Recorded one day after John Coltrane’s funeral, this session features Trane sideman Jimmy Garrison on two tracks and Joe McPhee (playing trumpet) on three. Thornton, who rehearsed across the hall from Ornette’s trio, certainly was listening. His piano-less quintet and extended New Art Ensemble pursue Coleman’s breakthroughs in melody and rhythm with different instrumentation. They certainly prove that free principals can be applied to the vibes, as Karl Berger does here and on later recordings with Don Cherry. Alto saxophonist Sonny King (we should find out more about this guy) tears through songs bridging bebop and freedom principles.

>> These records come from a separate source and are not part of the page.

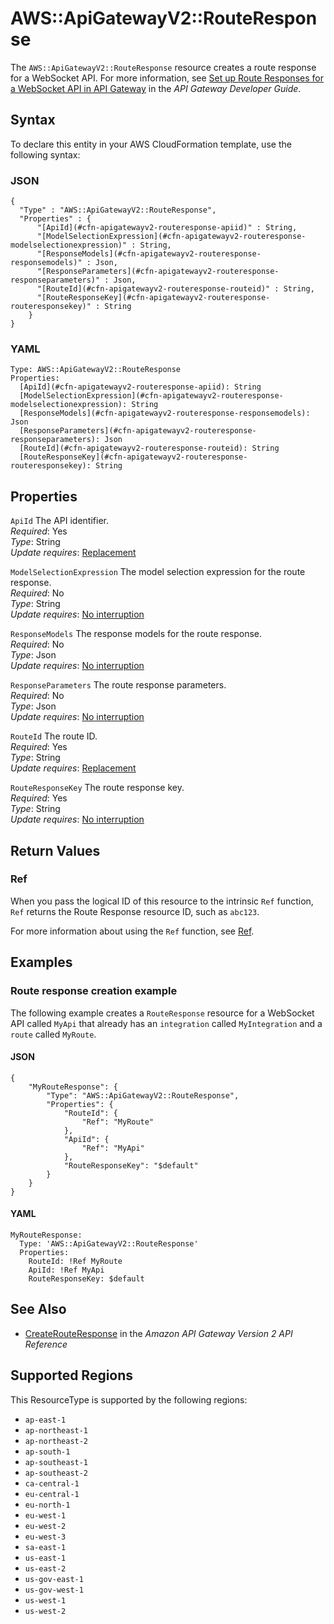 # AWS::ApiGatewayV2::RouteResponse<a name="aws-resource-apigatewayv2-routeresponse"></a>

The `AWS::ApiGatewayV2::RouteResponse` resource creates a route response for a WebSocket API\. For more information, see [Set up Route Responses for a WebSocket API in API Gateway](https://docs.aws.amazon.com/apigateway/latest/developerguide/apigateway-websocket-api-route-response.html) in the *API Gateway Developer Guide*\.

## Syntax<a name="aws-resource-apigatewayv2-routeresponse-syntax"></a>

To declare this entity in your AWS CloudFormation template, use the following syntax:

### JSON<a name="aws-resource-apigatewayv2-routeresponse-syntax.json"></a>

```
{
  "Type" : "AWS::ApiGatewayV2::RouteResponse",
  "Properties" : {
      "[ApiId](#cfn-apigatewayv2-routeresponse-apiid)" : String,
      "[ModelSelectionExpression](#cfn-apigatewayv2-routeresponse-modelselectionexpression)" : String,
      "[ResponseModels](#cfn-apigatewayv2-routeresponse-responsemodels)" : Json,
      "[ResponseParameters](#cfn-apigatewayv2-routeresponse-responseparameters)" : Json,
      "[RouteId](#cfn-apigatewayv2-routeresponse-routeid)" : String,
      "[RouteResponseKey](#cfn-apigatewayv2-routeresponse-routeresponsekey)" : String
    }
}
```

### YAML<a name="aws-resource-apigatewayv2-routeresponse-syntax.yaml"></a>

```
Type: AWS::ApiGatewayV2::RouteResponse
Properties: 
  [ApiId](#cfn-apigatewayv2-routeresponse-apiid): String
  [ModelSelectionExpression](#cfn-apigatewayv2-routeresponse-modelselectionexpression): String
  [ResponseModels](#cfn-apigatewayv2-routeresponse-responsemodels): Json
  [ResponseParameters](#cfn-apigatewayv2-routeresponse-responseparameters): Json
  [RouteId](#cfn-apigatewayv2-routeresponse-routeid): String
  [RouteResponseKey](#cfn-apigatewayv2-routeresponse-routeresponsekey): String
```

## Properties<a name="aws-resource-apigatewayv2-routeresponse-properties"></a>

`ApiId`  <a name="cfn-apigatewayv2-routeresponse-apiid"></a>
The API identifier\.  
*Required*: Yes  
*Type*: String  
*Update requires*: [Replacement](https://docs.aws.amazon.com/AWSCloudFormation/latest/UserGuide/using-cfn-updating-stacks-update-behaviors.html#update-replacement)

`ModelSelectionExpression`  <a name="cfn-apigatewayv2-routeresponse-modelselectionexpression"></a>
The model selection expression for the route response\.  
*Required*: No  
*Type*: String  
*Update requires*: [No interruption](https://docs.aws.amazon.com/AWSCloudFormation/latest/UserGuide/using-cfn-updating-stacks-update-behaviors.html#update-no-interrupt)

`ResponseModels`  <a name="cfn-apigatewayv2-routeresponse-responsemodels"></a>
The response models for the route response\.  
*Required*: No  
*Type*: Json  
*Update requires*: [No interruption](https://docs.aws.amazon.com/AWSCloudFormation/latest/UserGuide/using-cfn-updating-stacks-update-behaviors.html#update-no-interrupt)

`ResponseParameters`  <a name="cfn-apigatewayv2-routeresponse-responseparameters"></a>
The route response parameters\.  
*Required*: No  
*Type*: Json  
*Update requires*: [No interruption](https://docs.aws.amazon.com/AWSCloudFormation/latest/UserGuide/using-cfn-updating-stacks-update-behaviors.html#update-no-interrupt)

`RouteId`  <a name="cfn-apigatewayv2-routeresponse-routeid"></a>
The route ID\.  
*Required*: Yes  
*Type*: String  
*Update requires*: [Replacement](https://docs.aws.amazon.com/AWSCloudFormation/latest/UserGuide/using-cfn-updating-stacks-update-behaviors.html#update-replacement)

`RouteResponseKey`  <a name="cfn-apigatewayv2-routeresponse-routeresponsekey"></a>
The route response key\.  
*Required*: Yes  
*Type*: String  
*Update requires*: [No interruption](https://docs.aws.amazon.com/AWSCloudFormation/latest/UserGuide/using-cfn-updating-stacks-update-behaviors.html#update-no-interrupt)

## Return Values<a name="aws-resource-apigatewayv2-routeresponse-return-values"></a>

### Ref<a name="aws-resource-apigatewayv2-routeresponse-return-values-ref"></a>

When you pass the logical ID of this resource to the intrinsic `Ref` function, `Ref` returns the Route Response resource ID, such as `abc123`\.

For more information about using the `Ref` function, see [Ref](https://docs.aws.amazon.com/AWSCloudFormation/latest/UserGuide/intrinsic-function-reference-ref.html)\.

## Examples<a name="aws-resource-apigatewayv2-routeresponse--examples"></a>

### Route response creation example<a name="aws-resource-apigatewayv2-routeresponse--examples--Route_response_creation_example"></a>

The following example creates a `RouteResponse` resource for a WebSocket API called `MyApi` that already has an `integration` called `MyIntegration` and a `route` called `MyRoute`\.

#### JSON<a name="aws-resource-apigatewayv2-routeresponse--examples--Route_response_creation_example--json"></a>

```
{
    "MyRouteResponse": {
        "Type": "AWS::ApiGatewayV2::RouteResponse",
        "Properties": {
            "RouteId": {
                "Ref": "MyRoute"
            },
            "ApiId": {
                "Ref": "MyApi"
            },
            "RouteResponseKey": "$default"
        }
    }
}
```

#### YAML<a name="aws-resource-apigatewayv2-routeresponse--examples--Route_response_creation_example--yaml"></a>

```
MyRouteResponse:
  Type: 'AWS::ApiGatewayV2::RouteResponse'
  Properties:
    RouteId: !Ref MyRoute
    ApiId: !Ref MyApi
    RouteResponseKey: $default
```

## See Also<a name="aws-resource-apigatewayv2-routeresponse--seealso"></a>
+ [CreateRouteResponse](https://docs.aws.amazon.com/apigatewayv2/latest/api-reference/apis-apiid-routes-routeid-routeresponses.html#CreateRouteResponse) in the *Amazon API Gateway Version 2 API Reference*

## Supported Regions

This ResourceType is supported by the following regions:

- `ap-east-1`
- `ap-northeast-1`
- `ap-northeast-2`
- `ap-south-1`
- `ap-southeast-1`
- `ap-southeast-2`
- `ca-central-1`
- `eu-central-1`
- `eu-north-1`
- `eu-west-1`
- `eu-west-2`
- `eu-west-3`
- `sa-east-1`
- `us-east-1`
- `us-east-2`
- `us-gov-east-1`
- `us-gov-west-1`
- `us-west-1`
- `us-west-2`
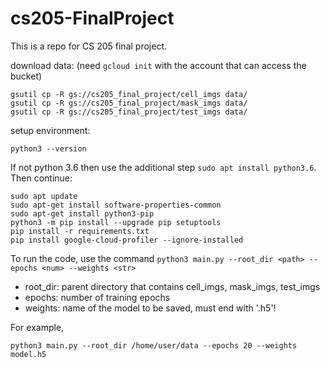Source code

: # cs205-FinalProject
This is a repo for CS 205 final project.
  


download data: (need ```gcloud init``` with the account that can access the bucket)
```
gsutil cp -R gs://cs205_final_project/cell_imgs data/
gsutil cp -R gs://cs205_final_project/mask_imgs data/
gsutil cp -R gs://cs205_final_project/test_imgs data/
```
setup environment:
```
python3 --version
```
If not python 3.6 then use the additional step ```sudo apt install python3.6```.
Then continue:
```
sudo apt update
sudo apt-get install software-properties-common
sudo apt-get install python3-pip
python3 -m pip install --upgrade pip setuptools
pip install -r requirements.txt
pip install google-cloud-profiler --ignore-installed
```

To run the code, use the command ```python3 main.py --root_dir <path> --epochs <num> --weights <str>```
- root_dir: parent directory that contains cell_imgs, mask_imgs, test_imgs  
- epochs: number of training epochs  
- weights: name of the model to be saved, must end with '.h5'!  

For example, 
```
python3 main.py --root_dir /home/user/data --epochs 20 --weights model.h5
```
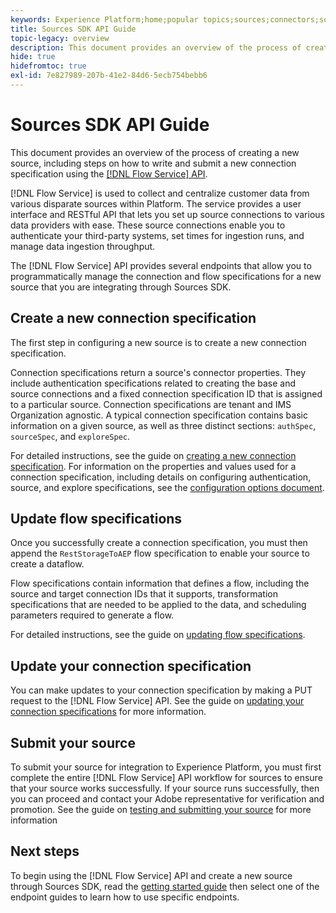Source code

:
 ```yaml
---
keywords: Experience Platform;home;popular topics;sources;connectors;source connectors;sources sdk;sdk;SDK
title: Sources SDK API Guide
topic-legacy: overview
description: This document provides an overview of the process of creating a new source, including steps on how to retrieve, write, and submit a new connection specification using the Flow Service API.
hide: true
hidefromtoc: true
exl-id: 7e827989-207b-41e2-84d6-5ecb754bebb6
---
```

# Sources SDK API Guide

This document provides an overview of the process of creating a new source, including steps on how to write and submit a new connection specification using the [[!DNL Flow Service] API](https://www.adobe.io/experience-platform-apis/references/flow-service/).

[!DNL Flow Service] is used to collect and centralize customer data from various disparate sources within Platform. The service provides a user interface and RESTful API that lets you set up source connections to various data providers with ease. These source connections enable you to authenticate your third-party systems, set times for ingestion runs, and manage data ingestion throughput.

The [!DNL Flow Service] API provides several endpoints that allow you to programmatically manage the connection and flow specifications for a new source that you are integrating through Sources SDK.

## Create a new connection specification

The first step in configuring a new source is to create a new connection specification. 

Connection specifications return a source's connector properties. They include authentication specifications related to creating the base and source connections and a fixed connection specification ID that is assigned to a particular source. Connection specifications are tenant and IMS Organization agnostic. A typical connection specification contains basic information on a given source, as well as three distinct sections: `authSpec`, `sourceSpec`, and `exploreSpec`.

For detailed instructions, see the guide on [creating a new connection specification](./create.md). For information on the properties and values used for a connection specification, including details on configuring authentication, source, and explore specifications, see the [configuration options document](../config/config.md).

## Update flow specifications

Once you successfully create a connection specification, you must then append the `RestStorageToAEP` flow specification to enable your source to create a dataflow. 

Flow specifications contain information that defines a flow, including the source and target connection IDs that it supports, transformation specifications that are needed to be applied to the data, and scheduling parameters required to generate a flow.

For detailed instructions, see the guide on [updating flow specifications](./update-flow-specs.md).

## Update your connection specification

You can make updates to your connection specification by making a PUT request to the [!DNL Flow Service] API. See the guide on [updating your connection specifications](./update-connection-specs.md) for more information.

## Submit your source

To submit your source for integration to Experience Platform, you must first complete the entire [!DNL Flow Service] API workflow for sources to ensure that your source works successfully. If your source runs successfully, then you can proceed and contact your Adobe representative for verification and promotion. See the guide on [testing and submitting your source](./submit.md) for more information

## Next steps

To begin using the [!DNL Flow Service] API and create a new source through Sources SDK, read the [getting started guide](./getting-started.md) then select one of the endpoint guides to learn how to use specific endpoints.
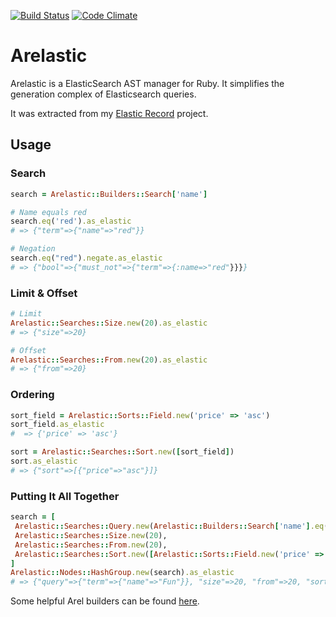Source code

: [![Build Status](https://travis-ci.org/matthuhiggins/arelastic.svg?branch=master)](https://travis-ci.org/matthuhiggins/arelastic) [![Code Climate](https://codeclimate.com/github/matthuhiggins/arelastic/badges/gpa.svg)](https://codeclimate.com/github/matthuhiggins/arelastic)
# Arelastic

Arelastic is a ElasticSearch AST manager for Ruby. It simplifies the generation complex of Elasticsearch queries.

It was extracted from my [Elastic Record](https://github.com/data-axle/elastic_record) project.

## Usage

### Search
```ruby
search = Arelastic::Builders::Search['name']

# Name equals red
search.eq('red').as_elastic
# => {"term"=>{"name"=>"red"}}

# Negation
search.eq("red").negate.as_elastic
# => {"bool"=>{"must_not"=>{"term"=>{:name=>"red"}}}}
```

### Limit & Offset
```ruby
# Limit
Arelastic::Searches::Size.new(20).as_elastic
# => {"size"=>20}

# Offset
Arelastic::Searches::From.new(20).as_elastic
# => {"from"=>20}
```

### Ordering
```ruby
sort_field = Arelastic::Sorts::Field.new('price' => 'asc')
sort_field.as_elastic
#  => {'price' => 'asc'}

sort = Arelastic::Searches::Sort.new([sort_field])
sort.as_elastic
# => {"sort"=>[{"price"=>"asc"}]}
```

### Putting It All Together
```ruby
search = [
 Arelastic::Searches::Query.new(Arelastic::Builders::Search['name'].eq('Fun')),
 Arelastic::Searches::Size.new(20),
 Arelastic::Searches::From.new(20),
 Arelastic::Searches::Sort.new([Arelastic::Sorts::Field.new('price' => 'asc')])
]
Arelastic::Nodes::HashGroup.new(search).as_elastic
# => {"query"=>{"term"=>{"name"=>"Fun"}}, "size"=>20, "from"=>20, "sort"=>[{"price"=>"asc"}]}
```

Some helpful Arel builders can be found [here](/lib/arelastic/builders/filter.rb).
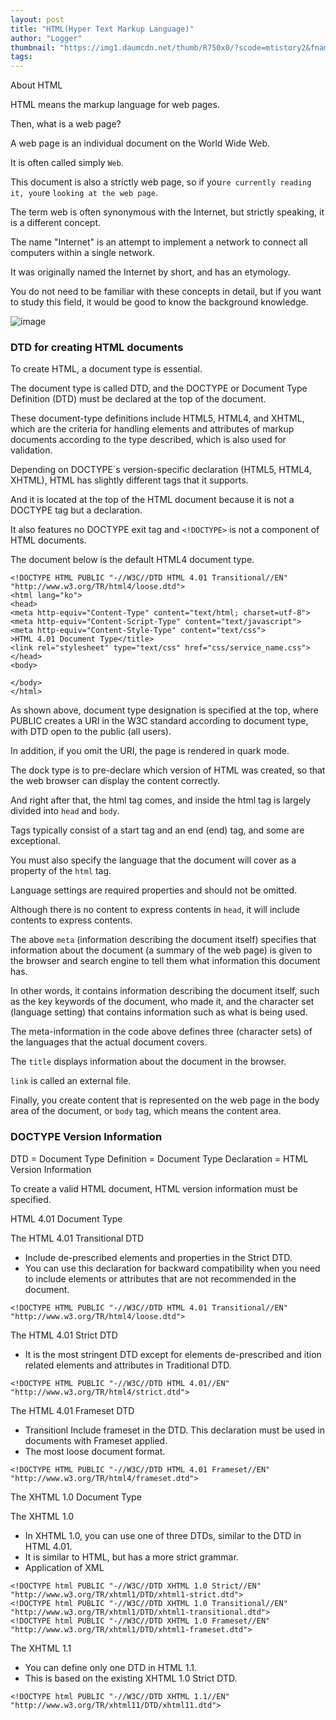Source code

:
 ```yaml
---
layout: post
title: "HTML(Hyper Text Markup Language)"
author: "Logger"
thumbnail: "https://img1.daumcdn.net/thumb/R750x0/?scode=mtistory2&fname=https%3A%2F%2Ft1.daumcdn.net%2Fcfile%2Ftistory%2F2219104857E06D7E1B"
tags: 
---
```



About HTML

HTML means the markup language for web pages.

Then, what is a web page?

A web page is an individual document on the World Wide Web.

It is often called simply `Web`.

This document is also a strictly web page, so if you`re currently reading it, you`re `looking at the web page`.

The term web is often synonymous with the Internet, but strictly speaking, it is a different concept.

The name "Internet" is an attempt to implement a network to connect all computers within a single network.

It was originally named the Internet by short, and has an etymology.

You do not need to be familiar with these concepts in detail, but if you want to study this field, it would be good to know the background knowledge.

![image](https://t1.daumcdn.net/cfile/tistory/2219104857E06D7E1B)

### DTD for creating HTML documents

To create HTML, a document type is essential.

The document type is called DTD, and the DOCTYPE or Document Type Definition (DTD) must be declared at the top of the document.

These document-type definitions include HTML5, HTML4, and XHTML, which are the criteria for handling elements and attributes of markup documents according to the type described, which is also used for validation.

Depending on DOCTYPE`s version-specific declaration (HTML5, HTML4, XHTML), HTML has slightly different tags that it supports.

And it is located at the top of the HTML document because it is not a DOCTYPE tag but a declaration.

It also features no DOCTYPE exit tag and `<!DOCTYPE>` is not a component of HTML documents.

The document below is the default HTML4 document type.

```undefined
<!DOCTYPE HTML PUBLIC "-//W3C//DTD HTML 4.01 Transitional//EN" "http://www.w3.org/TR/html4/loose.dtd">
<html lang="ko">
<head>
<meta http-equiv="Content-Type" content="text/html; charset=utf-8">
<meta http-equiv="Content-Script-Type" content="text/javascript">
<meta http-equiv="Content-Style-Type" content="text/css">
>HTML 4.01 Document Type</title>
<link rel="stylesheet" type="text/css" href="css/service_name.css">
</head>
<body>

</body>
</html>
```

As shown above, document type designation is specified at the top, where PUBLIC creates a URI in the W3C standard according to document type, with DTD open to the public (all users).

In addition, if you omit the URI, the page is rendered in quark mode.

The dock type is to pre-declare which version of HTML was created, so that the web browser can display the content correctly.

And right after that, the html tag comes, and inside the html tag is largely divided into `head` and `body`.

Tags typically consist of a start tag and an end (end) tag, and some are exceptional.

You must also specify the language that the document will cover as a property of the `html` tag.

Language settings are required properties and should not be omitted.

Although there is no content to express contents in `head`, it will include contents to express contents.

The above `meta` (information describing the document itself) specifies that information about the document (a summary of the web page) is given to the browser and search engine to tell them what information this document has.

In other words, it contains information describing the document itself, such as the key keywords of the document, who made it, and the character set (language setting) that contains information such as what is being used.

The meta-information in the code above defines three (character sets) of the languages that the actual document covers.

The `title` displays information about the document in the browser.

`link` is called an external file.

Finally, you create content that is represented on the web page in the body area of the document, or `body` tag, which means the content area.

### DOCTYPE Version Information

DTD = Document Type Definition = Document Type Declaration = HTML Version Information

To create a valid HTML document, HTML version information must be specified.

HTML 4.01 Document Type

The HTML 4.01 Transitional DTD

- Include de-prescribed elements and properties in the Strict DTD.
- You can use this declaration for backward compatibility when you need to include elements or attributes that are not recommended in the document.

```undefined
<!DOCTYPE HTML PUBLIC "-//W3C//DTD HTML 4.01 Transitional//EN" "http://www.w3.org/TR/html4/loose.dtd">
```

The HTML 4.01 Strict DTD

- It is the most stringent DTD except for elements de-prescribed and ition related elements and attributes in Traditional DTD.

```undefined
<!DOCTYPE HTML PUBLIC "-//W3C//DTD HTML 4.01//EN" "http://www.w3.org/TR/html4/strict.dtd">
```

The HTML 4.01 Frameset DTD

- Transitionl Include frameset in the DTD. This declaration must be used in documents with Frameset applied.
- The most loose document format.

```undefined
<!DOCTYPE HTML PUBLIC "-//W3C//DTD HTML 4.01 Frameset//EN" "http://www.w3.org/TR/html4/frameset.dtd">
```

The XHTML 1.0 Document Type

The XHTML 1.0

- In XHTML 1.0, you can use one of three DTDs, similar to the DTD in HTML 4.01.
- It is similar to HTML, but has a more strict grammar.
- Application of XML

```undefined
<!DOCTYPE html PUBLIC "-//W3C//DTD XHTML 1.0 Strict//EN" "http://www.w3.org/TR/xhtml1/DTD/xhtml1-strict.dtd">
<!DOCTYPE html PUBLIC "-//W3C//DTD XHTML 1.0 Transitional//EN" "http://www.w3.org/TR/xhtml1/DTD/xhtml1-transitional.dtd">
<!DOCTYPE html PUBLIC "-//W3C//DTD XHTML 1.0 Frameset//EN" "http://www.w3.org/TR/xhtml1/DTD/xhtml1-frameset.dtd">
```

The XHTML 1.1

- You can define only one DTD in HTML 1.1.
- This is based on the existing XHTML 1.0 Strict DTD.

```undefined
<!DOCTYPE html PUBLIC "-//W3C//DTD XHTML 1.1//EN" "http://www.w3.org/TR/xhtml11/DTD/xhtml11.dtd">
```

Thornton’s valve trombone is the payday here. He floats lines, setting moods or barking replies to the cornet. Thornton’s trombone later recorded with Sunny Murray, Sun Ra and Archie Shepp. The liner notes point out he was denied a visa to enter France because they suspected him of belonging to the Black Panthers. His revolutionary music and self-produced LP’s received little attention in the mainstream press, as he had no access to distribute his music, and in the late 1960s and 1970s, American record companies were withdrawing their support of creative music. The Cecil Taylors, Anthony Braxtons and Joe McPhees of this world either became exiles or recorded for small foreign labels. Clifford Thornton moved to Europe and died in relative obscurity in the mid-80s. This document of significant music calls for further exploration of the ever-neglected free jazz past.